Fast forward to August 2018, when I found myself on Fox News to discuss, mirabile dictu, a recent proposal by South Africa’s government to expropriate South Africa’s landholders without compensation. {snip} South Africa’s government was about to embark on a catastrophic repetition of Zimbabwe’s mistakes that must and will result in destroying Africa’s greatest and most sophistical economy, and reduce its 55 million people (though not its governing communist elite) to penury.

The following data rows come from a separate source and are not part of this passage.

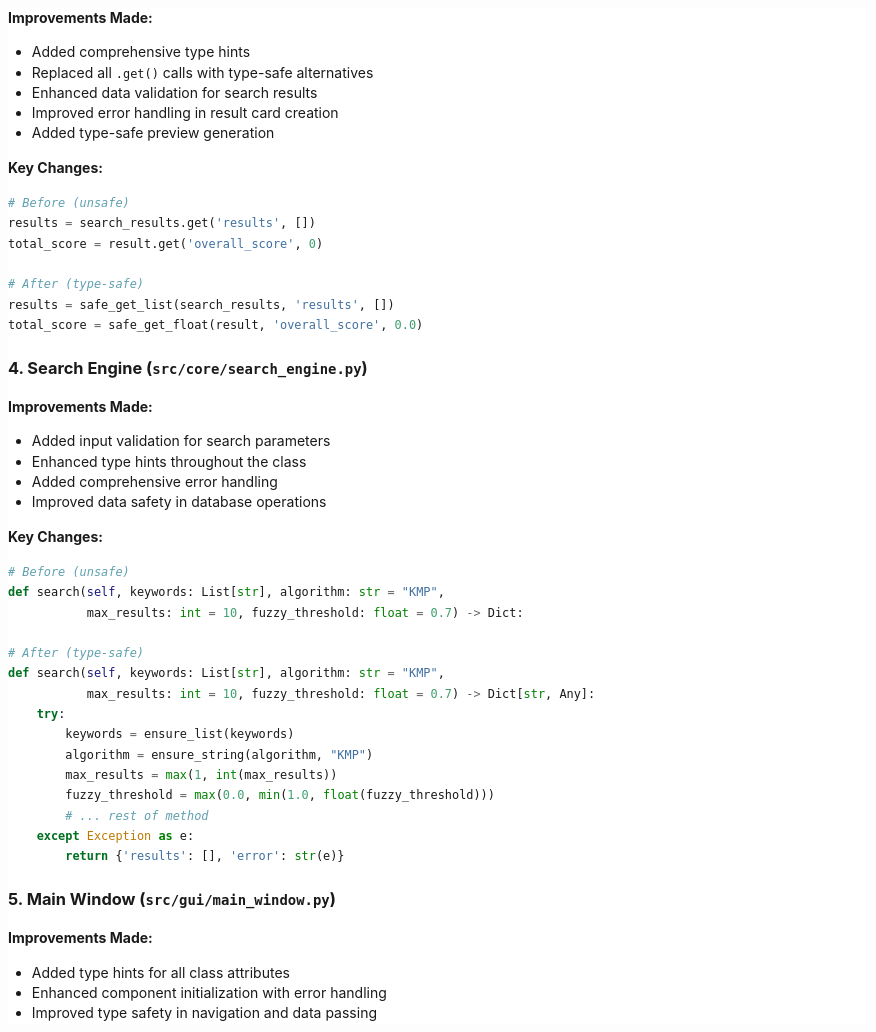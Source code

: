 **Improvements Made:**

- Added comprehensive type hints
- Replaced all `.get()` calls with type-safe alternatives
- Enhanced data validation for search results
- Improved error handling in result card creation
- Added type-safe preview generation

**Key Changes:**

```python
# Before (unsafe)
results = search_results.get('results', [])
total_score = result.get('overall_score', 0)

# After (type-safe)
results = safe_get_list(search_results, 'results', [])
total_score = safe_get_float(result, 'overall_score', 0.0)
```

### 4. Search Engine (`src/core/search_engine.py`)

**Improvements Made:**

- Added input validation for search parameters
- Enhanced type hints throughout the class
- Added comprehensive error handling
- Improved data safety in database operations

**Key Changes:**

```python
# Before (unsafe)
def search(self, keywords: List[str], algorithm: str = "KMP",
           max_results: int = 10, fuzzy_threshold: float = 0.7) -> Dict:

# After (type-safe)
def search(self, keywords: List[str], algorithm: str = "KMP",
           max_results: int = 10, fuzzy_threshold: float = 0.7) -> Dict[str, Any]:
    try:
        keywords = ensure_list(keywords)
        algorithm = ensure_string(algorithm, "KMP")
        max_results = max(1, int(max_results))
        fuzzy_threshold = max(0.0, min(1.0, float(fuzzy_threshold)))
        # ... rest of method
    except Exception as e:
        return {'results': [], 'error': str(e)}
```

### 5. Main Window (`src/gui/main_window.py`)

**Improvements Made:**

- Added type hints for all class attributes
- Enhanced component initialization with error handling
- Improved type safety in navigation and data passing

{snip} Unbeknownst to me, the current occupant of the Oval Office watched the show and tweeted his endorsement of the interview. Unfortunately, he also embellished the show’s content with his own views on South Africa’s farm murders that, for the record, Tucker Carlson and I did not discuss. Be that as it may, within 12 hours of the interview, I found myself in the middle of a vicious media storm, with outlets on two continents screaming “racism.” {snip} Today, I am happy to take a bit of professional satisfaction in seeing the Zimbabwean land expropriations (officially) reversed. {snip} The matter of South African land expropriations is, remarkably and sadly, upon us. Let the battle commence.